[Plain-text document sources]
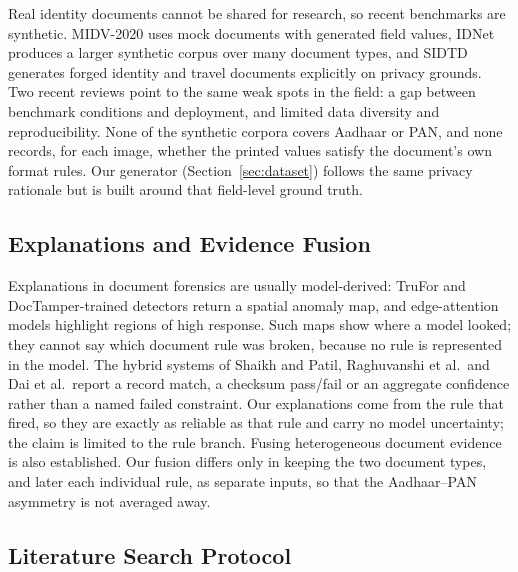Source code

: \documentclass[VANCOUVER,Times1COL]{WileyNJDv5}
\begin{document}
Real identity documents cannot be shared for research, so recent
benchmarks are synthetic. MIDV-2020\cite{midv} uses mock documents with
generated field values, IDNet\cite{idnet} produces a larger synthetic
corpus over many document types, and SIDTD\cite{sidtd} generates
forged identity and travel documents explicitly on privacy grounds.
Two recent reviews point to the same weak spots in the field: a gap
between benchmark conditions and deployment\cite{survey}, and limited
data diversity and reproducibility\cite{zhang}. None of the synthetic
corpora covers Aadhaar or PAN, and none records, for each image,
whether the printed values satisfy the document's own format rules. Our
generator (Section~\ref{sec:dataset}) follows the same privacy
rationale but is built around that field-level ground truth.

\subsection{Explanations and Evidence Fusion}

Explanations in document forensics are usually model-derived: TruFor and
DocTamper-trained detectors return a spatial anomaly map, and
edge-attention models highlight regions of high response. Such maps
show where a model looked; they cannot say which document rule was
broken, because no rule is represented in the model. The hybrid systems
of Shaikh and Patil, Raghuvanshi et al.\ and Dai et al.\ report a
record match, a checksum pass/fail or an aggregate confidence rather
than a named failed constraint. Our explanations come from the rule that
fired, so they are exactly as reliable as that rule and carry no model
uncertainty; the claim is limited to the rule branch. Fusing
heterogeneous document evidence is also established\cite{dai}. Our
fusion differs only in keeping the two document types, and later each
individual rule, as separate inputs, so that the Aadhaar--PAN asymmetry
is not averaged away.

\subsection{Literature Search Protocol}
\label{sec:search-protocol}
\end{document}

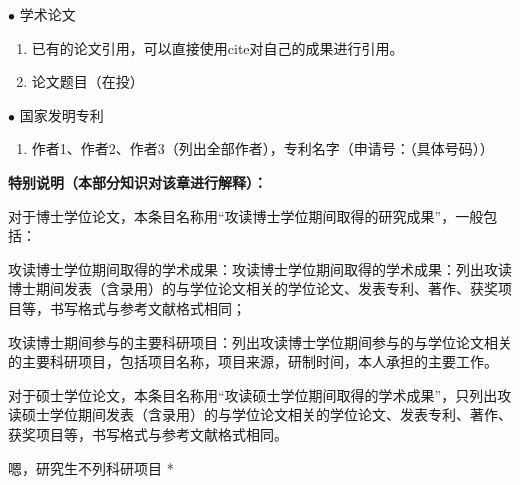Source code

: \achievement

\noindent $\bullet$ \quad 学术论文

\begin{enumerate}
	\item 已有的论文引用，可以直接使用cite对自己的成果进行引用。
	\item 论文题目（在投）
\end{enumerate}

\noindent $\bullet$ \quad 国家发明专利
\begin{enumerate}
	\item 作者1、作者2、作者3（列出全部作者），专利名字（申请号：（具体号码））
\end{enumerate}

\noindent \textbf{特别说明（本部分知识对该章进行解释）：}

对于博士学位论文，本条目名称用“攻读博士学位期间取得的研究成果”，一般包括：

攻读博士学位期间取得的学术成果：攻读博士学位期间取得的学术成果：列出攻读博士期间发表（含录用）的与学位论文相关的学位论文、发表专利、著作、获奖项目等，书写格式与参考文献格式相同；

攻读博士期间参与的主要科研项目：列出攻读博士学位期间参与的与学位论文相关的主要科研项目，包括项目名称，项目来源，研制时间，本人承担的主要工作。

对于硕士学位论文，本条目名称用“攻读硕士学位期间取得的学术成果”，只列出攻读硕士学位期间发表（含录用）的与学位论文相关的学位论文、发表专利、著作、获奖项目等，书写格式与参考文献格式相同。

\par * 嗯，研究生不列科研项目 * \par
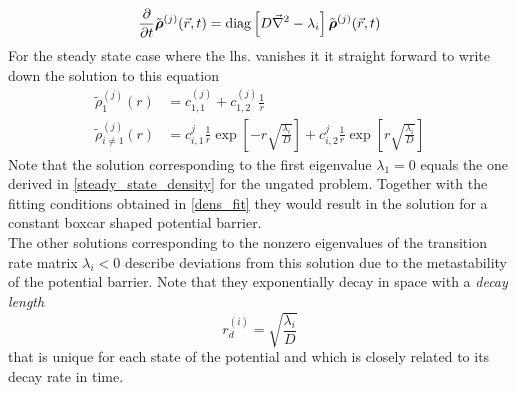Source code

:\begin{equation}
    \frac{\partial }{\partial t} \tilde{\boldsymbol{\mathbf{\rho}}}^{(j)}(\vec{r},t) = {\rm diag} \left[D \vec{\nabla}^{2} - \lambda_i  \right] \tilde{\boldsymbol{\mathbf{\rho}}}^{(j)}(\vec{r},t)
    \label{fpmeq4}
\end{equation}
For the steady state case where the lhs. vanishes it it straight forward to write down the solution to this equation
\begin{align}
    \tilde{\rho}_{1}^{(j)}(r) &= c_{1,1}^{(j)} + c_{1,2}^{(j)} \frac{1}{r} \nonumber \\
    \tilde{\rho}_{i \ne 1}^{(j)}(r) &= c_{i,1}^{j}\frac{1}{r} \exp\left[-r\sqrt{\frac{\lambda_i}{D}}\right] + c_{i,2}^{j}\frac{1}{r} \exp\left[r\sqrt{\frac{\lambda_i}{D}}\right] 
    \label{fp_ind_sol}
\end{align}
Note that the solution corresponding to the first eigenvalue $\lambda_1 = 0$ equals the one derived in \eqref{steady_state_density} for the ungated problem. Together with the fitting conditions obtained in \eqref{dens_fit} they would result in the solution for a constant boxcar shaped potential barrier. \\
The other solutions corresponding to the nonzero eigenvalues of the transition rate matrix $\lambda_i<0$ describe deviations from this solution due to the metastability of the potential barrier. Note that they exponentially decay in space with a \textit{decay length}
\begin{equation}
    r_d^{(i)} = \sqrt{\frac{\lambda_i}{D}}
    \label{decay_length}
\end{equation}
that is unique for each state of the potential and which is closely related to its decay rate in time.
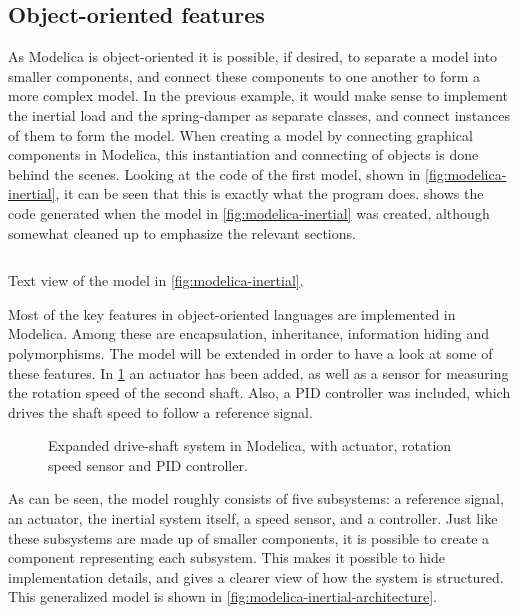 \documentclass[\rootfolder/main.tex]{subfiles}
\begin{document}
\subsection{Object-oriented features}

As Modelica is object-oriented it is possible, if desired, to separate a model into smaller components, and connect these components to one another to form a more complex model.
In the previous example, it would make sense to implement the inertial load and the spring-damper as separate classes, and connect instances of them to form the model.
When creating a model by connecting graphical components in Modelica, this instantiation and connecting of objects is done behind the scenes.
Looking at the code of the first model, shown in \cref{fig:modelica-inertial}, it can be seen that this is exactly what the program does.
 shows the code generated when the model in \cref{fig:modelica-inertial} was created, although somewhat cleaned up to emphasize the relevant sections.

\begin{listing}[ht]
    \inputminted{Modelica}{\rootfolder/Models/MasterProject/Models/InertialBasic.mo}
    \caption{Text view of the model in \cref{fig:modelica-inertial}.\label{lst:modelica-inertial-basic}}
\end{listing}

Most of the key features in object-oriented languages are implemented in Modelica.
Among these are encapsulation, inheritance, information hiding and polymorphisms.
The model will be extended in order to have a look at some of these features.
In \cref{fig:modelica-inertial-expanded} an actuator has been added, as well as a sensor for measuring the rotation speed of the second shaft.
Also, a PID controller was included, which drives the shaft speed to follow a reference signal.

\begin{figure}[ht]
    \caption{Expanded drive-shaft system in Modelica, with actuator, rotation speed sensor and PID controller.\label{fig:modelica-inertial-expanded}}
\end{figure}

As can be seen, the model roughly consists of five subsystems: a reference signal, an actuator, the inertial system itself, a speed sensor, and a controller.
Just like these subsystems are made up of smaller components, it is possible to create a component representing each subsystem.
This makes it possible to hide implementation details, and gives a clearer view of how the system is structured.
This generalized model is shown in \cref{fig:modelica-inertial-architecture}.
\end{document}
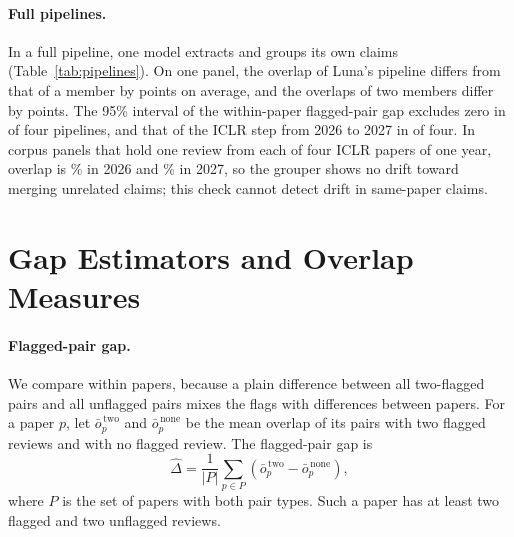 \documentclass[11pt]{article}
\begin{document}
\paragraph{Full pipelines.} In a full pipeline, one model extracts and groups its own claims (Table~\ref{tab:pipelines}). On one panel, the overlap of Luna's pipeline differs from that of a member by \RefPipeAbsDiffLuna{} points on average, and the overlaps of two members differ by \RefPipeAbsDiffCouncil{} points. The 95\% interval of the within-paper flagged-pair gap excludes zero in \RefPipePairGapSignificant{} of four pipelines, and that of the ICLR step from 2026 to 2027 in \RefPipeStepSignificant{} of four. In corpus panels that hold one review from each of four ICLR papers of one year, overlap is \CrossRecentLast\% in 2026 and \CrossLast\% in 2027, so the grouper shows no drift toward merging unrelated claims; this check cannot detect drift in same-paper claims.


\section{Gap Estimators and Overlap Measures}
\label{app:measures}

\paragraph{Flagged-pair gap.} We compare within papers, because a plain difference between all two-flagged pairs and all unflagged pairs mixes the flags with differences between papers. For a paper $p$, let $\bar{o}_p^{\,\mathrm{two}}$ and $\bar{o}_p^{\,\mathrm{none}}$ be the mean overlap of its pairs with two flagged reviews and with no flagged review. The flagged-pair gap is
\begin{equation}
 \hat{\Delta}=\frac{1}{|P|}\sum_{p\in P}\left(\bar{o}_p^{\,\mathrm{two}}-\bar{o}_p^{\,\mathrm{none}}\right),
\label{eq:gap}
\end{equation}
where $P$ is the set of papers with both pair types. Such a paper has at least two flagged and two unflagged reviews.
\end{document}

Required action => Within the data above, pick out all lines holding the word "sensor".

Response =>
In \cref{fig:modelica-inertial-expanded} an actuator has been added, as well as a sensor for measuring the rotation speed of the second shaft.
    \caption{Expanded drive-shaft system in Modelica, with actuator, rotation speed sensor and PID controller.\label{fig:modelica-inertial-expanded}}
As can be seen, the model roughly consists of five subsystems: a reference signal, an actuator, the inertial system itself, a speed sensor, and a controller.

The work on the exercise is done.